Hierarchy as 'UP' constraint

From: mAsterdam <mAsterdam_at_vrijdag.org>
Date: Fri, 25 Nov 2005 00:34:42 +0100
Message-ID: <43864d6a$0$11072$e4fe514c_at_news.xs4all.nl>



[[[Hierarchy as 'UP' constraint]]]

Many articles (in c.d.t. and elsewhere) and even a book (Joe Celko's “Trees and hierarchies in SQL for smarties“) have been written about hierarchies and relational databases, mostly on how to implement hierarchies in tables. Let's not immediately do that and still have the desired effect - which is to manage data less clumsily when there are hierarchies involved. Let's first deal with meaning and usage.

A big selling point of the relational model is to separate the model from the implementation – every minute spent less on the how gives us more time to spend on the what – in yet other words: separate the logical from the physical. When we deal with hierarchies the distinction seems blurred – especially when both the specification and the implementation are in SQL.
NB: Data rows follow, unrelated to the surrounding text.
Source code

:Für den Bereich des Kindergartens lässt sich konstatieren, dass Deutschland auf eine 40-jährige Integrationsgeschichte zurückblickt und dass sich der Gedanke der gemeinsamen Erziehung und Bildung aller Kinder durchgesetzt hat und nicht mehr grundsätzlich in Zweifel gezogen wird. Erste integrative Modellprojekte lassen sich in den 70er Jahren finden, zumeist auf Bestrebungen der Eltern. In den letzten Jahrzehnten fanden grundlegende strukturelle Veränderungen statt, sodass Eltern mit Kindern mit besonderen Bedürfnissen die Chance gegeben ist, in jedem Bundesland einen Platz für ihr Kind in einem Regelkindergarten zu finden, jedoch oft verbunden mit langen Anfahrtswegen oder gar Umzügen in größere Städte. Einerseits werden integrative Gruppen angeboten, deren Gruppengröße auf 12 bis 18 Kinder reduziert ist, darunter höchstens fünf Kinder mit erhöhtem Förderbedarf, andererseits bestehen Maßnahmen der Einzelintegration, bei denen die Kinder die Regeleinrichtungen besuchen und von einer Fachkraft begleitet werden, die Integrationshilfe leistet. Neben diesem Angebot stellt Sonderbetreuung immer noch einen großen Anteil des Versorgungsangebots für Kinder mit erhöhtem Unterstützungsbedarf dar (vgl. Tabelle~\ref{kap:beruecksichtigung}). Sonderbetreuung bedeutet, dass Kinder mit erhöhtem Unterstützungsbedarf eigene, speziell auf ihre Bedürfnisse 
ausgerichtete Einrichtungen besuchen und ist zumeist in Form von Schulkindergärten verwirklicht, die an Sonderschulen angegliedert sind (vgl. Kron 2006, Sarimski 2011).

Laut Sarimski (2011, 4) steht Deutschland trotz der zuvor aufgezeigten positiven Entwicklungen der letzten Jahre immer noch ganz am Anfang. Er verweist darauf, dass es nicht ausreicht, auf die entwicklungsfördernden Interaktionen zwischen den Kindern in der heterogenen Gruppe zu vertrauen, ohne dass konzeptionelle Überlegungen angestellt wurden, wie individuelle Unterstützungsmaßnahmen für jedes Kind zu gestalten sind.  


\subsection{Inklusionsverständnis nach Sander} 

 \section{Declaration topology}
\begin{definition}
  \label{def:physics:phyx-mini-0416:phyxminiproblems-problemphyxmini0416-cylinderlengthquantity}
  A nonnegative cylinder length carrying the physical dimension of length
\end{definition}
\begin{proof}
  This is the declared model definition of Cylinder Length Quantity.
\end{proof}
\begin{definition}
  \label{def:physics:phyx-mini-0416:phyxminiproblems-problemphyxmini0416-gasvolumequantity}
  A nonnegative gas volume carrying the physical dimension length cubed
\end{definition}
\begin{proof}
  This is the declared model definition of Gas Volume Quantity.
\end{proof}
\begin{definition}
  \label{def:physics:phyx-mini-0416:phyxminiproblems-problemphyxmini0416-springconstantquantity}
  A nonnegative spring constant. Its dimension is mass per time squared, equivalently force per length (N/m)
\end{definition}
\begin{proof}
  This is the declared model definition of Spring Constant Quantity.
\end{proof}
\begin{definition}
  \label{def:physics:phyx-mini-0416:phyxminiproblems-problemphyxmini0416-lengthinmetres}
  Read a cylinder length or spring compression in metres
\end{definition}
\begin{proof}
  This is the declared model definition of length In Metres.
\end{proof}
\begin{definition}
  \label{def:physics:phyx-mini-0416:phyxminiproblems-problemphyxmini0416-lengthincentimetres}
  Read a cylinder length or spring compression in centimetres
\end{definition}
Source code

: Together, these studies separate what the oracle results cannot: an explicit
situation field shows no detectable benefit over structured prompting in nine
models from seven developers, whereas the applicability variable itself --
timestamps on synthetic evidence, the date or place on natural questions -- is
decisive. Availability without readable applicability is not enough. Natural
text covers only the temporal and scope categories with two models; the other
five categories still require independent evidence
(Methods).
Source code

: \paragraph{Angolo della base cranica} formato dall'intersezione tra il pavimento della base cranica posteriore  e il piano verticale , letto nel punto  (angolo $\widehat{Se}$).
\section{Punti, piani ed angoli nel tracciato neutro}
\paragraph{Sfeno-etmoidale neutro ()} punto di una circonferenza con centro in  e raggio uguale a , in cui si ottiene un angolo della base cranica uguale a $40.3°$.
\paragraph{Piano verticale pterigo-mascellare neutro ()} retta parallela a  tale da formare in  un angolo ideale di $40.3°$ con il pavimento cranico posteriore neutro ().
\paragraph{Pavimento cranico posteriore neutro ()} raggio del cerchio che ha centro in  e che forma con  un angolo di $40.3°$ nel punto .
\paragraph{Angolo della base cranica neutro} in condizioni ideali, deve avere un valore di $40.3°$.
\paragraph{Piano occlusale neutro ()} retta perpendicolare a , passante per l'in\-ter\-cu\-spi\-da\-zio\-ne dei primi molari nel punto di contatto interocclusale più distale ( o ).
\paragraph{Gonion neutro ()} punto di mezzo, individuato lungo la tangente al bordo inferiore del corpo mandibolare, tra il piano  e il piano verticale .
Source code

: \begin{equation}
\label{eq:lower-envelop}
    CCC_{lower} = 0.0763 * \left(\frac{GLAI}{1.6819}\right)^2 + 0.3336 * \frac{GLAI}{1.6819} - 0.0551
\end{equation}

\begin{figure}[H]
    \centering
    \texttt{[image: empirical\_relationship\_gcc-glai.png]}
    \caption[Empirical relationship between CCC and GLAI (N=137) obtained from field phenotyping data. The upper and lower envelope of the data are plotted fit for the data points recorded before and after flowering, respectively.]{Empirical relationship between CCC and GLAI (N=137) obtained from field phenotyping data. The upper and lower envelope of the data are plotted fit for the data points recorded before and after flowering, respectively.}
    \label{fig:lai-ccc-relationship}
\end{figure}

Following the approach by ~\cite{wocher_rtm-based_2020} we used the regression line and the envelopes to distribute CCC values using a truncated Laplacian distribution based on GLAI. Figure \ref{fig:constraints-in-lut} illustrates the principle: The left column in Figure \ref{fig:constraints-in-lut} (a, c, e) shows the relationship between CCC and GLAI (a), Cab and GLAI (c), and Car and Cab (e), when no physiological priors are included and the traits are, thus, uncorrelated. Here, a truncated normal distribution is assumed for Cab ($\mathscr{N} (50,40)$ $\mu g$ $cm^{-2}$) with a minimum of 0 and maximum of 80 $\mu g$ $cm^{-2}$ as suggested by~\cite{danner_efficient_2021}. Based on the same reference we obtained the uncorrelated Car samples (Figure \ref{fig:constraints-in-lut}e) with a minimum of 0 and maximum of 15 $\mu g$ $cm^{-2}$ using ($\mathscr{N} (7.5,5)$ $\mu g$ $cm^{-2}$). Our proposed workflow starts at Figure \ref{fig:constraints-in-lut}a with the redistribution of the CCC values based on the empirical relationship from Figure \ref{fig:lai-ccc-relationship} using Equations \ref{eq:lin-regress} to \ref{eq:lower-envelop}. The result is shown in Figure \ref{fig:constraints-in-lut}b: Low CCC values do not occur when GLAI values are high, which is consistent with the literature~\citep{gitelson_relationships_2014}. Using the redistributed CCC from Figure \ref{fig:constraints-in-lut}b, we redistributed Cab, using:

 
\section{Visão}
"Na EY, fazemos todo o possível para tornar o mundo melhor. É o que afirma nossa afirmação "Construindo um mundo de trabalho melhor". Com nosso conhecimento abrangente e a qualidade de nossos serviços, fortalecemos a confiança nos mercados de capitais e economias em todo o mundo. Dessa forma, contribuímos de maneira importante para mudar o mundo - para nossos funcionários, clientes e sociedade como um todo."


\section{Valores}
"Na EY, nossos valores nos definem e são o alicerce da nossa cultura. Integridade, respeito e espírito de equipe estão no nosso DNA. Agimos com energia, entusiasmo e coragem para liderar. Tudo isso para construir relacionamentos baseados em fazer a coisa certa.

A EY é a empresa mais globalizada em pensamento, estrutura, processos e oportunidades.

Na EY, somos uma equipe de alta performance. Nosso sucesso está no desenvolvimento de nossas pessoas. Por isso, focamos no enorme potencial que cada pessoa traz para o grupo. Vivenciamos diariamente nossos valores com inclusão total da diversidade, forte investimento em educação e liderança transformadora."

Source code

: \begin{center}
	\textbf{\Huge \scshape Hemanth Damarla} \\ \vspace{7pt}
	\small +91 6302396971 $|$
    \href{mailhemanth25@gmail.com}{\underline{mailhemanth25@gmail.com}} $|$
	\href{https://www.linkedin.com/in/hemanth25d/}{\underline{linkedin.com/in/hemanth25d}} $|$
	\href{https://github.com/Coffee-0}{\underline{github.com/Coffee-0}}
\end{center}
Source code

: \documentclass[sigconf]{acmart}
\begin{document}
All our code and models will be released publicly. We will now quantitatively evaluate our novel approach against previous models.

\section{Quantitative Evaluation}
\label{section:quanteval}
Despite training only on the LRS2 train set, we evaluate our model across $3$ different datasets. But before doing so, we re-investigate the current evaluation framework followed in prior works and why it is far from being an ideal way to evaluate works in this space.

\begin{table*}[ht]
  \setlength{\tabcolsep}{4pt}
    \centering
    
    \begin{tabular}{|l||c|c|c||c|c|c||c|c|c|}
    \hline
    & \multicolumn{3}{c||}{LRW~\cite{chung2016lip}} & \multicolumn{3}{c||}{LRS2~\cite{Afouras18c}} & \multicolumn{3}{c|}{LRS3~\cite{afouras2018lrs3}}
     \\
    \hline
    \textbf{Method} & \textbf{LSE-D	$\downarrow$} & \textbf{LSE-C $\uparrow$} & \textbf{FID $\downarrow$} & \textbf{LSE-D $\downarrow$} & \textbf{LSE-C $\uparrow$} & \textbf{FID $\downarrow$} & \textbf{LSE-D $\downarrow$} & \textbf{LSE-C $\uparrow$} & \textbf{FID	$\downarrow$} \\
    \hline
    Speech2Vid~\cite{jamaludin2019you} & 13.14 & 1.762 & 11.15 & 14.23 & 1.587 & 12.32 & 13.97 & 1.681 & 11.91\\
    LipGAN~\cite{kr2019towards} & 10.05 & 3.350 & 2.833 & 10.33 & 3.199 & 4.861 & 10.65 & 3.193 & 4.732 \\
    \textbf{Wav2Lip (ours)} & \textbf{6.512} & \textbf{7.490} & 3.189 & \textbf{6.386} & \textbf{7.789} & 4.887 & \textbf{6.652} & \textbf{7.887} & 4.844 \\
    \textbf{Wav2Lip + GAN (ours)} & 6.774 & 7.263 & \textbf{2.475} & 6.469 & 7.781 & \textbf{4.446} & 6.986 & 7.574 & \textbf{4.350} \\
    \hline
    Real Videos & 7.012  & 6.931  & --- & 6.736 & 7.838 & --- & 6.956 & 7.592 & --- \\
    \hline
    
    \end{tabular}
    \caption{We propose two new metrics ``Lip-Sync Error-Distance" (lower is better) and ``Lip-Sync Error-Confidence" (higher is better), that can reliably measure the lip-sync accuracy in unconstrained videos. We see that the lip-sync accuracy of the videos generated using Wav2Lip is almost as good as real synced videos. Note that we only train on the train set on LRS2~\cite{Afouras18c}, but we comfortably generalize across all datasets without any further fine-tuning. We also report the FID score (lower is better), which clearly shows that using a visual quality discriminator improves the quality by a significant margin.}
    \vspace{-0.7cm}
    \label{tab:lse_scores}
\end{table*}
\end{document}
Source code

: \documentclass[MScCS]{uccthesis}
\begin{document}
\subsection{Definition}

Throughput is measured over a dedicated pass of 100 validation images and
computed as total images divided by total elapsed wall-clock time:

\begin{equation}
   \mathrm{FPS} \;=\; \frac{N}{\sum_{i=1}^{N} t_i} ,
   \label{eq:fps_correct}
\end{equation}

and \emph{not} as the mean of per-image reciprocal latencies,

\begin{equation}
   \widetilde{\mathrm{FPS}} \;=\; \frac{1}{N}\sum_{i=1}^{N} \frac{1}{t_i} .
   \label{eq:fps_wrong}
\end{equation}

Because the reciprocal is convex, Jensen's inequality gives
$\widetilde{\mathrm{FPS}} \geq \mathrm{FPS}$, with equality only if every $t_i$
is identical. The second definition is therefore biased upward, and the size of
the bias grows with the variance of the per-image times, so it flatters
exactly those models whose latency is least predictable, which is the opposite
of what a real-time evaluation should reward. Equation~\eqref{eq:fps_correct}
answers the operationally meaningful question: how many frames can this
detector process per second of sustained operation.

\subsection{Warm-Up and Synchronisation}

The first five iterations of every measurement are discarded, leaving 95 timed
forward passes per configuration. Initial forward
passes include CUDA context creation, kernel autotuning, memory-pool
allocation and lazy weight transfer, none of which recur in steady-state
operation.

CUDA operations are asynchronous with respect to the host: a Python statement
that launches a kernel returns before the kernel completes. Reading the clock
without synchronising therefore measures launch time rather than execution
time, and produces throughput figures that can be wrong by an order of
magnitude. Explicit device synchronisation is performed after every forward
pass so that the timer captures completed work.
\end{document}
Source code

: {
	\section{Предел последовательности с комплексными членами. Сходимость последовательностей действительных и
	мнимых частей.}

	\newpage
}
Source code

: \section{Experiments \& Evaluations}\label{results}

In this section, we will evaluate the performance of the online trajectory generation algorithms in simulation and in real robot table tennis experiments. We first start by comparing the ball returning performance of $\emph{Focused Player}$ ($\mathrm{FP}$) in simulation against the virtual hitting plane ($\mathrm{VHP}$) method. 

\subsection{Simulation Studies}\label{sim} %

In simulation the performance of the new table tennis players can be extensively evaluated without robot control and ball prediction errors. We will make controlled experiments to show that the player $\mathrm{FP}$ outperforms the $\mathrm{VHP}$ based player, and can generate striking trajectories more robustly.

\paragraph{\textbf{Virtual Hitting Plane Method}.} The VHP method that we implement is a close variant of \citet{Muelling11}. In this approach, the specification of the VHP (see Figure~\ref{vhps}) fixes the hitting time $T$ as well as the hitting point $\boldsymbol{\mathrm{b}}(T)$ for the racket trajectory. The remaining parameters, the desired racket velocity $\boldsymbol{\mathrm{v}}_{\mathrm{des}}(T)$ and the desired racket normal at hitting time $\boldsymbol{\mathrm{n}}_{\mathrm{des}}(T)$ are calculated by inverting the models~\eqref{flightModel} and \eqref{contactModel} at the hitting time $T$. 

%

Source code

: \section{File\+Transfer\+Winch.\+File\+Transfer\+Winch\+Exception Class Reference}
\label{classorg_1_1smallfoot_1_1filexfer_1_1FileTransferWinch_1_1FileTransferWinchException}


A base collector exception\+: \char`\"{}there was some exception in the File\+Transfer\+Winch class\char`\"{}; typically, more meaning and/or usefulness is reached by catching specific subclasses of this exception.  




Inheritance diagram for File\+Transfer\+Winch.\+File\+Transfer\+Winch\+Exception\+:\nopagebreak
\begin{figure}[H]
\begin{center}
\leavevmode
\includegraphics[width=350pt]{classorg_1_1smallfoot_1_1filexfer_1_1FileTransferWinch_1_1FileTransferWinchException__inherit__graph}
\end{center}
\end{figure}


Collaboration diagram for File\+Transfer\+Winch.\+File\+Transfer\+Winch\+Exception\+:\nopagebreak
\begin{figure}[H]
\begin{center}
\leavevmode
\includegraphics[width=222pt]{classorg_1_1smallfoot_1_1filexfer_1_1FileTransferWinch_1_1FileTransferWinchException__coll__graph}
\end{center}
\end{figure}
While trying to keep the distinction I'll describe an example that intuitively makes sense – Ill make some choices which may or may not turn out to be arbitrary.

I'll start with expanding on just one of several adjacency list (note 1) possibilities mentioned in J.C.'s book here in a slightly different approach:

     Separate the data and the hierarchy, see the hierarchy
     strictly as a table constraint.


[[Example]]

Example in imaginary syntax (note 2)
  CREATE TABLE TREENODES (

     NR      NUMBER            PRIMARY KEY,
     NAME    VARCHAR2(50),
     PNR     up);

Expansion
'up' in the example is (for now – it will be simplified later)

   short for these rules:
(0) (note 3). PNR is of the same type as the primary key of the

     same table (for simplicity: assume it must be single column):
     in this case NUMBER

(1). PNR has a special foreign key-like constraint, referencing
the primary key of the same table. So it is not very foreign, it is more like domestic: we could call a self referencing (same table, different column, not necessarily same row) FK a domestic key constraint, somehow implementing rule (0) and (1)).
(2). When a row X is deleted, all rows Y referencing the deleted
row X are updated to copy the deleted rows X.PNR (instead of X.NR).

(3). No cycles.

What should the PNR of the root be - is this an arbitrary choice?

[[Semantics]]
The data-trees I know depict organization and/or containment.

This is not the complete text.